- [Requirement] Return each line of the records holding the string "https".
:::::
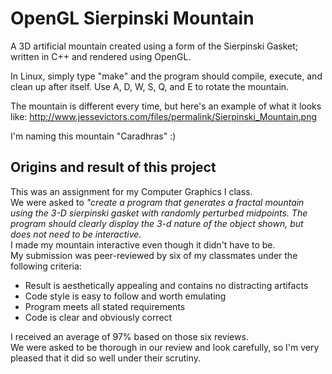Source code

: OpenGL Sierpinski Mountain
========================

A 3D artificial mountain created using a form of the Sierpinski Gasket; written in C++ and rendered using OpenGL.

In Linux, simply type "make" and the program should compile, execute, and clean up after itself.
Use A, D, W, S, Q, and E to rotate the mountain.

The mountain is different every time, but here's an example of what it looks like: http://www.jessevictors.com/files/permalink/Sierpinski_Mountain.png

I'm naming this mountain "Caradhras" :)

Origins and result of this project
----------------------------------
This was an assignment for my Computer Graphics I class.<br>
We were asked to <i>"create a program that generates a fractal mountain using the 3-D sierpinski gasket with randomly perturbed midpoints.  The program should clearly display the 3-d nature of the object shown, but does not need to be interactive.</i><br>
I made my mountain interactive even though it didn't have to be.<br>
My submission was peer-reviewed by six of my classmates under the following criteria:
+ Result is aesthetically appealing and contains no distracting artifacts
+ Code style is easy to follow and worth emulating
+ Program meets all stated requirements
+ Code is clear and obviously correct

I received an average of 97% based on those six reviews.<br>
We were asked to be thorough in our review and look carefully, so I'm very pleased that it did so well under their scrutiny.

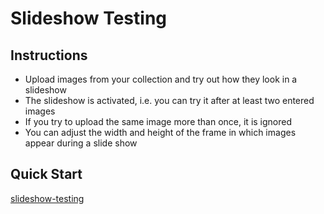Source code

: # Slideshow Testing
## Instructions
- Upload images from your collection and try out how they look in a slideshow
- The slideshow is activated, i.e. you can try it after at least two entered images
- If you try to upload the same image more than once, it is ignored
- You can adjust the width and height of the frame in which images appear during a slide show
## Quick Start
[slideshow-testing](https://dirtyoldtown.github.io/slideshow-testing/)

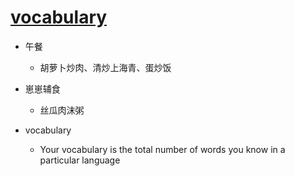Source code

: # [vocabulary](https://github.com/jiemaoli/gitblog/issues/13)

- 午餐
   - 胡萝卜炒肉、清炒上海青、蛋炒饭

- 崽崽辅食
   - 丝瓜肉沫粥
 
- vocabulary
   -  Your vocabulary is the total number of words you know in a particular language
:::::
- [Task solution]
[slideshow-testing](https://dirtyoldtown.github.io/slideshow-testing/)
: # [vocabulary](https://github.com/jiemaoli/gitblog/issues/13)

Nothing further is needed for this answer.